I bet if I titled this post with RIP Christina Mauser a lot of people may not have clicked on the link. But, we cannot forget the fact that Kobe was not the only one in that helicopter. There were eight others who died alongside him, so from this I wonder: Why is it that the lives of certain people are valued more than others? Why is it that we assign value to life at all? Is it tragic that someone dies just because they are well known? And should we see death as something tragic or just a natural part of life? 

I mean, we all instinctively know that one day we are all going to die. That’s just a normal part of life. We just live our lives pretending that it isn’t true. We live denying the fact that one day our lives are going to end. 

I’ve experienced enough deaths over the course of my life to acknowledge the fact that death is a certainty. And I’m sure that everyone who is reading this knows this as well. But maybe there is a part of us that believes this certainty is true for everyone except for ourselves.

It’s hard to imagine that we are going to die. I mean, we only know life, so what does it really mean to be dead? What happens to us? Where do we go? Is heaven real? Will we go to hell? Reincarnation? Nothing? Something else that we cannot conceive of? 

I think about these things a lot. There was a point in my life where I was extremely depressed and I probably thought about these topics on the daily. 

It felt like I would sometimes hit a point in which I couldn’t go further. I couldn’t conceive of anything past life. My mind stopped and my brain got confused. I’m not really sure how to articulate this in a better way.

It was as if my brain hit a black hole and didn’t know where to go next. The uncertainty confused me. I felt an existential dread that lasted for infinity. All I could do at these points was distract myself with a lighter topic and try to forget what I was thinking about. 

The deeper I pondered the question of death, the more depressed I became. I wondered if life had any meaning at all if it was just going to end anyway.
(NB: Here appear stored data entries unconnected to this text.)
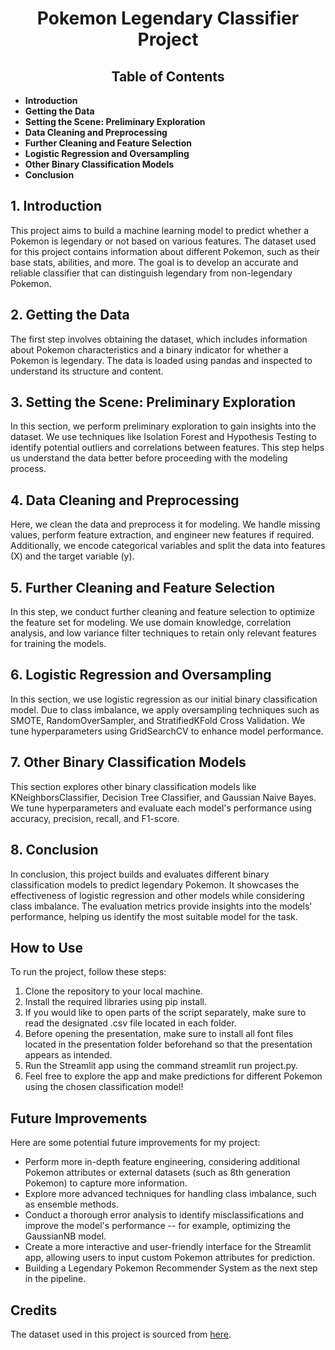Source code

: <h1 style="text-align:center; font-weight:bold;">Pokemon Legendary Classifier Project</h1>

<h2 style="text-align:center;">Table of Contents</h2>
<ul>
  <li><strong>Introduction</strong></li>
  <li><strong>Getting the Data</strong></li>
  <li><strong>Setting the Scene: Preliminary Exploration</strong></li>
  <li><strong>Data Cleaning and Preprocessing</strong></li>
  <li><strong>Further Cleaning and Feature Selection</strong></li>
  <li><strong>Logistic Regression and Oversampling</strong></li>
  <li><strong>Other Binary Classification Models</strong></li>
  <li><strong>Conclusion</strong></li>
</ul>

<h2>1. Introduction</h2>
<p>This project aims to build a machine learning model to predict whether a Pokemon is legendary or not based on various features. The dataset used for this project contains information about different Pokemon, such as their base stats, abilities, and more. The goal is to develop an accurate and reliable classifier that can distinguish legendary from non-legendary Pokemon.</p>

<h2>2. Getting the Data</h2>
<p>The first step involves obtaining the dataset, which includes information about Pokemon characteristics and a binary indicator for whether a Pokemon is legendary. The data is loaded using pandas and inspected to understand its structure and content.</p>

<h2>3. Setting the Scene: Preliminary Exploration</h2>
<p>In this section, we perform preliminary exploration to gain insights into the dataset. We use techniques like Isolation Forest and Hypothesis Testing to identify potential outliers and correlations between features. This step helps us understand the data better before proceeding with the modeling process.</p>

<h2>4. Data Cleaning and Preprocessing</h2>
<p>Here, we clean the data and preprocess it for modeling. We handle missing values, perform feature extraction, and engineer new features if required. Additionally, we encode categorical variables and split the data into features (X) and the target variable (y).</p>

<h2>5. Further Cleaning and Feature Selection</h2>
<p>In this step, we conduct further cleaning and feature selection to optimize the feature set for modeling. We use domain knowledge, correlation analysis, and low variance filter techniques to retain only relevant features for training the models.</p>

<h2>6. Logistic Regression and Oversampling</h2>
<p>In this section, we use logistic regression as our initial binary classification model. Due to class imbalance, we apply oversampling techniques such as SMOTE, RandomOverSampler, and StratifiedKFold Cross Validation. We tune hyperparameters using GridSearchCV to enhance model performance.</p>

<h2>7. Other Binary Classification Models</h2>
<p>This section explores other binary classification models like KNeighborsClassifier, Decision Tree Classifier, and Gaussian Naive Bayes. We tune hyperparameters and evaluate each model's performance using accuracy, precision, recall, and F1-score.</p>

<h2>8. Conclusion</h2>
<p>In conclusion, this project builds and evaluates different binary classification models to predict legendary Pokemon. It showcases the effectiveness of logistic regression and other models while considering class imbalance. The evaluation metrics provide insights into the models' performance, helping us identify the most suitable model for the task.</p>

<h2>How to Use</h2>
<p>To run the project, follow these steps:</p>
<ol>
  <li>Clone the repository to your local machine.</li>
  <li>Install the required libraries using pip install.</li>
  <li>If you would like to open parts of the script separately, make sure to read the designated .csv file located in each folder.</li>
  <li>Before opening the presentation, make sure to install all font files located in the presentation folder beforehand so that the presentation appears as intended.</li>
  <li>Run the Streamlit app using the command streamlit run project.py.</li>
  <li>Feel free to explore the app and make predictions for different Pokemon using the chosen classification model!</li>
</ol>

<h2>Future Improvements</h2>
<p>Here are some potential future improvements for my project:</p>
<ul>
  <li>Perform more in-depth feature engineering, considering additional Pokemon attributes or external datasets (such as 8th generation Pokemon) to capture more information.</li>
  <li>Explore more advanced techniques for handling class imbalance, such as ensemble methods.</li>
  <li>Conduct a thorough error analysis to identify misclassifications and improve the model's performance -- for example, optimizing the GaussianNB model.</li>
  <li>Create a more interactive and user-friendly interface for the Streamlit app, allowing users to input custom Pokemon attributes for prediction.</li>
  <li>Building a Legendary Pokemon Recommender System as the next step in the pipeline.</li>
</ul>

<h2>Credits</h2>
<p>The dataset used in this project is sourced from <a href="https://www.kaggle.com/datasets/rounakbanik/pokemon">here</a>.</p>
I go back and forth on this question. Sometimes I believe that life is meaningful because it’s going to end eventually. And other times, I believe that life is meaningless because it will end. Maybe both realities can exist at the same time. Maybe it’s hard for our brains to handle these contradictions. Maybe paradoxes are difficult to accept in general. 

I know for sure that I have a difficult time accepting the fact that two realities that are seemingly contradictory can exist concurrently. This is why death confuses me. I cannot easily accept the fact of life and the fact of death at the same time. This is especially true when death is something that I have never experienced. And when I finally do experience it, I probably can never go back to life. Maybe some other type of life happens after death that I won’t be able to understand until I’ve experienced it first hand. 

Maybe I have a fear of uncertainty. It’s just scary to think that something that we cannot control will one day happen to all of us and we’ll just have to go along with it. We’ll never be able to turn back.

I remember going to my first funeral in kindergarten and thinking similar thoughts but not being able to articulate them clearly with my limited vocabulary. Although I am much older now, I still have a tough time fully expressing my thoughts and feelings on this subject.

I think maybe our society has a hard time talking about these topics as well. I think it’s hard for us to talk about anything too heavy. Maybe this is an overgeneralization, or it could be my own Western perspective. Who knows? 

All I know is, when someone famous dies, everyone on social media is extremely upset. They cannot believe that fact that someone famous died. When someone close to us dies, their friends and family are upset because they cannot believe that someone they knew and cared about passed away. It’s like we forget entirely that this is just a natural part of life. Of course, it’s sad to never be able to see or talk to someone again. I get it. I’ve experienced enough death to understand the pain associated with losing someone close to me. But, from this, I wonder why we are so shocked when it ultimately happens?

Did we not appreciate these people enough when they were around? Did we think that our experiences together would last forever? Or, have we as a society pushed death so far out of our minds that the mere thought of it is too much to handle? 

I think we should talk about these things more. They are, after all, one major aspect of life that unites us all. It doesn’t matter who you are. Whether you are Kobe Bryant or, according to an article on NY Times, “A college baseball coach and his wife and daughter,” your life is temporary and your death is certain.